TRY IT: Some lines below hold "uint". Pick them out and copy them.

*** GIVEN RECORDS ***

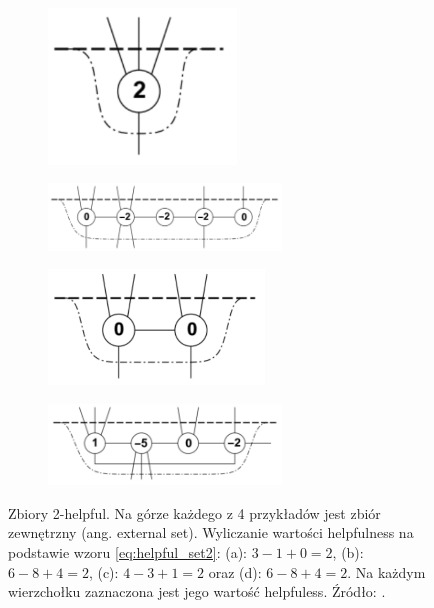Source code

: \begin{figure}[h]
\centering
\begin{subfigure}{.3\textwidth}
    \centering
    \includegraphics[width=0.55\textwidth]{images/helpfulsets/1}
    \caption[short]{}
\end{subfigure}
\begin{subfigure}{.69\textwidth}
    \centering
    \includegraphics[width=0.68\textwidth]{images/helpfulsets/2}
    \caption[short]{}
\end{subfigure}%

\begin{subfigure}{.4\textwidth}
    \centering
    \includegraphics[width=0.63\textwidth]{images/helpfulsets/3}
    \caption[short]{}
\end{subfigure}
\begin{subfigure}{.59\textwidth}
    \centering
    \includegraphics[width=0.68\textwidth]{images/helpfulsets/4}
    \caption[short]{}
\end{subfigure}
\caption{Zbiory 2-helpful. Na górze każdego z 4 przykładów jest zbiór zewnętrzny (ang. external set). Wyliczanie wartości
helpfulness na podstawie wzoru \ref{eq:helpful_set2}: (a): $3-1+0=2$, (b): $6-8+4=2$, (c): $4-3+1=2$ oraz (d): $6-8+4=2$.
Na każdym wierzchołku zaznaczona jest jego wartość helpfuless.
Źródło: \cite{article}.}
\label{im:helpfulsets:example}
\end{figure}

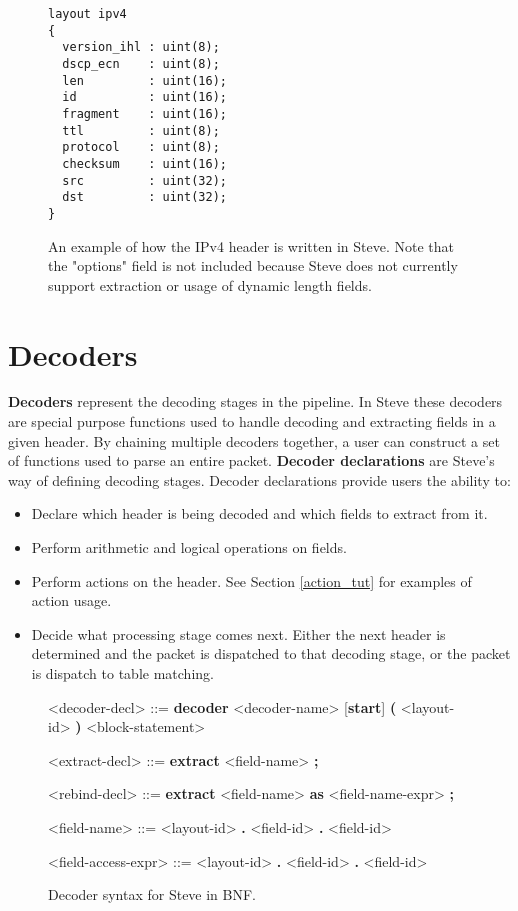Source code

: \begin{figure}[ht]
\begin{lstlisting}
layout ipv4
{
  version_ihl : uint(8);
  dscp_ecn    : uint(8);
  len         : uint(16);
  id          : uint(16);
  fragment    : uint(16);
  ttl         : uint(8);
  protocol    : uint(8);
  checksum    : uint(16);
  src         : uint(32);
  dst         : uint(32);
}
\end{lstlisting}
\caption{An example of how the IPv4 header is written in Steve. Note that the "options" field is not included because Steve does not currently support extraction or usage of dynamic length fields.}
\label{fg:ipv4_layout_ex}
\end{figure}

\section{Decoders} \label{decoder_tut}

\textbf{Decoders} represent the decoding stages in the pipeline. In Steve these decoders  are special purpose functions used to handle decoding and extracting fields in a given header. By chaining multiple decoders together, a user can construct a set of functions used to parse an entire packet. \textbf{Decoder declarations} are Steve's way of defining decoding stages. Decoder declarations provide users the ability to:

\begin{itemize}
\item Declare which header is being decoded and which fields to extract from it.
\item Perform arithmetic and logical operations on fields.
\item Perform actions on the header. See Section \ref{action_tut} for examples of action usage.
\item Decide what processing stage comes next. Either the next header is determined and the packet is dispatched to that decoding stage, or the packet is dispatch to table matching.
\end{itemize}

\begin{figure}[ht]
\begin{mdframed}
\begin{grammar}

<decoder-decl> ::=
\textbf{decoder} <decoder-name> [\textbf{start}] 
\textbf{(} <layout-id> \textbf{)}
<block-statement>

<extract-decl> ::=
\textbf{extract} <field-name> \textbf{;}

<rebind-decl> ::=
\textbf{extract} <field-name> \textbf{as} <field-name-expr> \textbf{;}

<field-name> ::=
<layout-id> \textbf{.} <field-id>
 \textbf{.} <field-id>

<field-access-expr> ::=
<layout-id> \textbf{.} <field-id>
 \textbf{.} <field-id>

\end{grammar}
\end{mdframed}
\caption{Decoder syntax for Steve in BNF.}
\label{fg:decoder_syntax}
\end{figure}

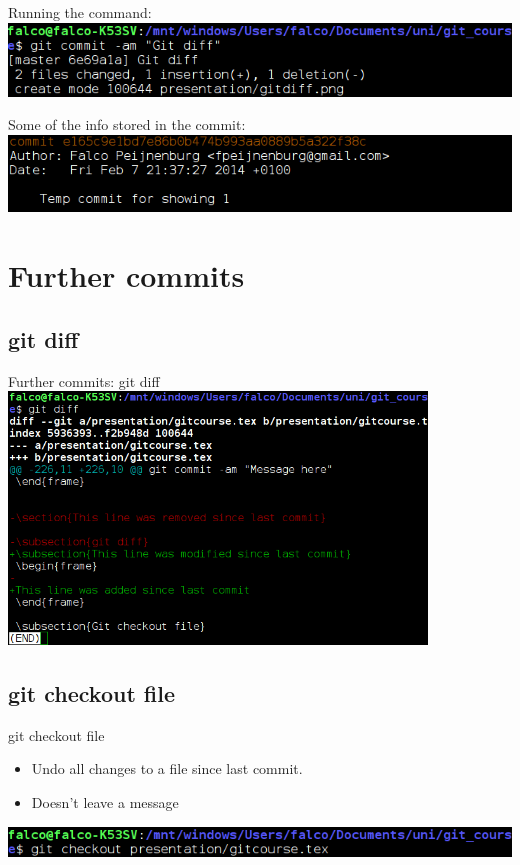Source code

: \documentclass[10pt,a4paper]{beamer}
\begin{document}
\begin{frame}
Running the command:
\includegraphics[width=\linewidth]{gitcommitdone.png}

Some of the info stored in the commit:
\includegraphics[width=\linewidth]{gitlogcommit.png}
\end{frame}

\section{Further commits}

\subsection{git diff}
\begin{frame}{Further commits: git diff}
\includegraphics[width=30em]{gitdiff.png}
\end{frame}

\subsection{git checkout file}
\begin{frame}{git checkout file}
\begin{itemize}
\item Undo all changes to a file since last commit.
\item Doesn't leave a message
\end{itemize}
\includegraphics[width=\linewidth]{gitcheckoutfile.png}
\end{frame}
\end{document}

***

RESULT:
  version_ihl : uint(8);
  dscp_ecn    : uint(8);
  len         : uint(16);
  id          : uint(16);
  fragment    : uint(16);
  ttl         : uint(8);
  protocol    : uint(8);
  checksum    : uint(16);
  src         : uint(32);
  dst         : uint(32);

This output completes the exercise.